[Record set]
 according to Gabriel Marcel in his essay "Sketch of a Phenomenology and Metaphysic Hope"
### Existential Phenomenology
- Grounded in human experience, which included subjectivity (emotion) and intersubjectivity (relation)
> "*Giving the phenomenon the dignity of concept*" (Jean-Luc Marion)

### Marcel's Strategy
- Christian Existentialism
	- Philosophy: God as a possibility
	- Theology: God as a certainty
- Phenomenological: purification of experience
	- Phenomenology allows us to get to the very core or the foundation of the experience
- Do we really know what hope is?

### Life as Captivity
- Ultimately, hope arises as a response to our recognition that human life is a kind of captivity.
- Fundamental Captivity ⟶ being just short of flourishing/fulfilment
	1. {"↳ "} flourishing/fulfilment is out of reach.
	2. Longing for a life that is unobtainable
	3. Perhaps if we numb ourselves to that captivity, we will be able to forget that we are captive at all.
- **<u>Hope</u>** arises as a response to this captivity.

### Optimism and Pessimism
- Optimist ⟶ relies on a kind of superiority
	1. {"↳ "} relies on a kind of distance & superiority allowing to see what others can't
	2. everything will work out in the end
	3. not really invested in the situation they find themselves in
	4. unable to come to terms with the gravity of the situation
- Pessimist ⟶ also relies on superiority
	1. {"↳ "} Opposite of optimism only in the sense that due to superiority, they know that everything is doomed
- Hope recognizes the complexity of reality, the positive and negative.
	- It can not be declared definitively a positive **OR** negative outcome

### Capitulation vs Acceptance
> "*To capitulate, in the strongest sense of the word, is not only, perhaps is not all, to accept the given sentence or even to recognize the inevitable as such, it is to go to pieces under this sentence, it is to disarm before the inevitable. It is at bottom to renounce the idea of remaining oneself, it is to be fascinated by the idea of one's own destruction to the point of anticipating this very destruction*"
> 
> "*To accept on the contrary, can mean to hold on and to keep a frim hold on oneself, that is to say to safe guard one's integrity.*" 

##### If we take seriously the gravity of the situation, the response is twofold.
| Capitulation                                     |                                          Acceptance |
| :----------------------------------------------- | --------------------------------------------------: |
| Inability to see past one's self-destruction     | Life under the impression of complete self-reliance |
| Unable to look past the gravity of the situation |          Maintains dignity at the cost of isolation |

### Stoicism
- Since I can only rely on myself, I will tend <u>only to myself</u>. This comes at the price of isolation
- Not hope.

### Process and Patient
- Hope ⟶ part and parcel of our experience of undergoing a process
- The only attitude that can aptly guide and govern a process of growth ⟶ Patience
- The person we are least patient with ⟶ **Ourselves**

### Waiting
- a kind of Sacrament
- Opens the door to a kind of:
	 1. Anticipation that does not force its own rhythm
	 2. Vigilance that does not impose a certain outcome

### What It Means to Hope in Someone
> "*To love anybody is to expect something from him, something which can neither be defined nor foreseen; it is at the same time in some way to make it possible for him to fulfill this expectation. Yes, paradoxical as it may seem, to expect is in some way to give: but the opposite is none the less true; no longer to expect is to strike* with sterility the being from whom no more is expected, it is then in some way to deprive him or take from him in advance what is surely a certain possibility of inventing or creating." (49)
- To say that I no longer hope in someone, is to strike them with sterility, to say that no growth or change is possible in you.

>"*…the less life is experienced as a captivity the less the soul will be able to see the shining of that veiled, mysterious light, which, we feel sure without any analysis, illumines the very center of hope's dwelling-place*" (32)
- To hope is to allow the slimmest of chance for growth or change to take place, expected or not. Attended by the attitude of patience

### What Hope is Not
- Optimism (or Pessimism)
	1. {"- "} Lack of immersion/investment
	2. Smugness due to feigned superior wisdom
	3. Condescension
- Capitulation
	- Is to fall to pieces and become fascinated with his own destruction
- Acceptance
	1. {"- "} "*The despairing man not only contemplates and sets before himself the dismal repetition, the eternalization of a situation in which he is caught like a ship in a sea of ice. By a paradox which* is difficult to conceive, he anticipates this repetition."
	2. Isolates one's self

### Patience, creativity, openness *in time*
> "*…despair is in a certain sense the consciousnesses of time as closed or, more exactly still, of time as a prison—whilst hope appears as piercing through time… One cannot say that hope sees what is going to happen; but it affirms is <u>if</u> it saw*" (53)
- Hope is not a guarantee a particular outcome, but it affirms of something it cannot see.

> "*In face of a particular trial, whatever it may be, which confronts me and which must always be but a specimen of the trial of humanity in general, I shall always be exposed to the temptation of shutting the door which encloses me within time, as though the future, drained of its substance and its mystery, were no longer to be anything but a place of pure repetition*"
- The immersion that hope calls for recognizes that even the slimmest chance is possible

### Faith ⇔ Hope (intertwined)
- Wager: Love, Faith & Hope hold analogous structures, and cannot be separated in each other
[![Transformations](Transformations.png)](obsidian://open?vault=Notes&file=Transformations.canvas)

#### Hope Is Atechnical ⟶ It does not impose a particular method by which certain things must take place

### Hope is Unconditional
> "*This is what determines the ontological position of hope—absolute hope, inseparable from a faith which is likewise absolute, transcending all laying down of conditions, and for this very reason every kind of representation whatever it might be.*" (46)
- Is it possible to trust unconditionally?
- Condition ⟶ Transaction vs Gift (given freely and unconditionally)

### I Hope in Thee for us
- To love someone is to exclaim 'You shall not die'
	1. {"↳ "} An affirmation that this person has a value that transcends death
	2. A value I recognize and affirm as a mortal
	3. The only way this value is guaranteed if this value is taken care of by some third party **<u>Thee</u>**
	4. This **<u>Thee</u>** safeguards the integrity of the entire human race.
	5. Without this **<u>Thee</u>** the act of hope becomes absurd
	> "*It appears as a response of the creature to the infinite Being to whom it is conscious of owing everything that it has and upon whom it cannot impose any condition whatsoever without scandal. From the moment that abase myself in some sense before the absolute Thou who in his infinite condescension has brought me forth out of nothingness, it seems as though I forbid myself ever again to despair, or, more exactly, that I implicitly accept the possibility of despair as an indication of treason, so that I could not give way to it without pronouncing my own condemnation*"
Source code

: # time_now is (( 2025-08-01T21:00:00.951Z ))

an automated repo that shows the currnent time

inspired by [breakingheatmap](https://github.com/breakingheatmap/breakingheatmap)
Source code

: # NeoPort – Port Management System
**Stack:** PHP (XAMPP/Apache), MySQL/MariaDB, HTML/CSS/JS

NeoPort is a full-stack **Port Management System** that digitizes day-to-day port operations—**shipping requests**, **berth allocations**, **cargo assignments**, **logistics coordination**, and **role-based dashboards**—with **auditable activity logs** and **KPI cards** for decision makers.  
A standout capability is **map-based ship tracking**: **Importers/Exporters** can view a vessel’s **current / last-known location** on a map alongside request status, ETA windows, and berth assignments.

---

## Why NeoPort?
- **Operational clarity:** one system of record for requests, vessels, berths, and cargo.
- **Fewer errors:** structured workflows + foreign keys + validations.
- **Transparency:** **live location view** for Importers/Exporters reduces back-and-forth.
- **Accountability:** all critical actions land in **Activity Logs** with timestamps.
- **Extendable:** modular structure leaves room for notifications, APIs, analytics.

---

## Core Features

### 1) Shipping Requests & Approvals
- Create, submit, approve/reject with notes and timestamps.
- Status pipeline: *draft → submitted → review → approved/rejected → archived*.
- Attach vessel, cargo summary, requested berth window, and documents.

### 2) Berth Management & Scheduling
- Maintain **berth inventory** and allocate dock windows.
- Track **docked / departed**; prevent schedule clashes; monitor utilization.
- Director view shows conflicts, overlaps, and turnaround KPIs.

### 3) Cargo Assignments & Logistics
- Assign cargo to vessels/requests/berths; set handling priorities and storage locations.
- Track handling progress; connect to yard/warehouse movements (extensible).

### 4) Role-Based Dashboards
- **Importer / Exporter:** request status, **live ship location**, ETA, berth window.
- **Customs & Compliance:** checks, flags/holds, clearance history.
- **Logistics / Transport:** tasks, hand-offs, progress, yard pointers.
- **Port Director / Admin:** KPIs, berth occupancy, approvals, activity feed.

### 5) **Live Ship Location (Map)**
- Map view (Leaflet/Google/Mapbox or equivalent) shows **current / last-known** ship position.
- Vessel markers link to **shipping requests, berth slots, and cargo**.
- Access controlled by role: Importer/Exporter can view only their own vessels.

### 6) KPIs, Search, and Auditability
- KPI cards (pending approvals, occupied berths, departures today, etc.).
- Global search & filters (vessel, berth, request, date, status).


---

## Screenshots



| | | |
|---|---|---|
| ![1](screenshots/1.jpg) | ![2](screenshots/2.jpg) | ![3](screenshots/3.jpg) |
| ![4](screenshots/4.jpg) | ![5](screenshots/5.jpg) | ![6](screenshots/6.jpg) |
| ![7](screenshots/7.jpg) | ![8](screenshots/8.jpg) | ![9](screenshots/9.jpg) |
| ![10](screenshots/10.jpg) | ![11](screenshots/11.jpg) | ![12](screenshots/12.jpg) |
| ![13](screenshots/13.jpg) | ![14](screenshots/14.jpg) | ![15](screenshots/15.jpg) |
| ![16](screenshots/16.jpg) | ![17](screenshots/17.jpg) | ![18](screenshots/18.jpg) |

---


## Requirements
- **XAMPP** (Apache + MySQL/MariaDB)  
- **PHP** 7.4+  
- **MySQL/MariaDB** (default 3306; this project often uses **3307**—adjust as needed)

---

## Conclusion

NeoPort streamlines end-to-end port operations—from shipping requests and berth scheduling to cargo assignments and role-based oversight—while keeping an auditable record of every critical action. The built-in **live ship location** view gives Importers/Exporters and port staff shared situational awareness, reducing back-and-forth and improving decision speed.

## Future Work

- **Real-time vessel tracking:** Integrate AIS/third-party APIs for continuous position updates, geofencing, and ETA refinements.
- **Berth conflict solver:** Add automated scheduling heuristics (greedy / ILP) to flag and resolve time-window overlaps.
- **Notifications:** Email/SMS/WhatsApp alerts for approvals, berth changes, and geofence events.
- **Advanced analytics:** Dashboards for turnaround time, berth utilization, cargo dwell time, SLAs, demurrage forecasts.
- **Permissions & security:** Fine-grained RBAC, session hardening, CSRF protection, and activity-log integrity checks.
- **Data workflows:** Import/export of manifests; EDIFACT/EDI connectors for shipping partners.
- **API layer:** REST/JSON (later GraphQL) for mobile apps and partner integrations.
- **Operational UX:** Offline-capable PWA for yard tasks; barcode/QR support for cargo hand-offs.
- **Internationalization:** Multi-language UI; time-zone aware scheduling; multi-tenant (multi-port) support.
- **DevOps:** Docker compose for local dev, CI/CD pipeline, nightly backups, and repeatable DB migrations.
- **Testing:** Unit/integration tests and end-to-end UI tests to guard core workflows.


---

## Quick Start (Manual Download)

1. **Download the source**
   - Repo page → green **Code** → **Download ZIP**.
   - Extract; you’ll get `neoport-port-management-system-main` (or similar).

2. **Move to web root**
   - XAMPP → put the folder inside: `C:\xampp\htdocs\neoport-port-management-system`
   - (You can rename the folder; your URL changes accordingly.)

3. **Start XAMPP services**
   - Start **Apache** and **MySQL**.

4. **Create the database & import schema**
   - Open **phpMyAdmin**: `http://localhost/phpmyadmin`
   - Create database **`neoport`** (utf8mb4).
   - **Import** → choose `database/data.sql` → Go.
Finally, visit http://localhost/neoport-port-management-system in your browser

[What to produce] Your answer should be the lines above, from the line containing "### Patience, creativity, openness *in time*" up to and including the line containing "- Hope is not", reproduced exactly and with nothing else.

[Exercise solution]
### Patience, creativity, openness *in time*
> "*…despair is in a certain sense the consciousnesses of time as closed or, more exactly still, of time as a prison—whilst hope appears as piercing through time… One cannot say that hope sees what is going to happen; but it affirms is <u>if</u> it saw*" (53)
- Hope is not a guarantee a particular outcome, but it affirms of something it cannot see.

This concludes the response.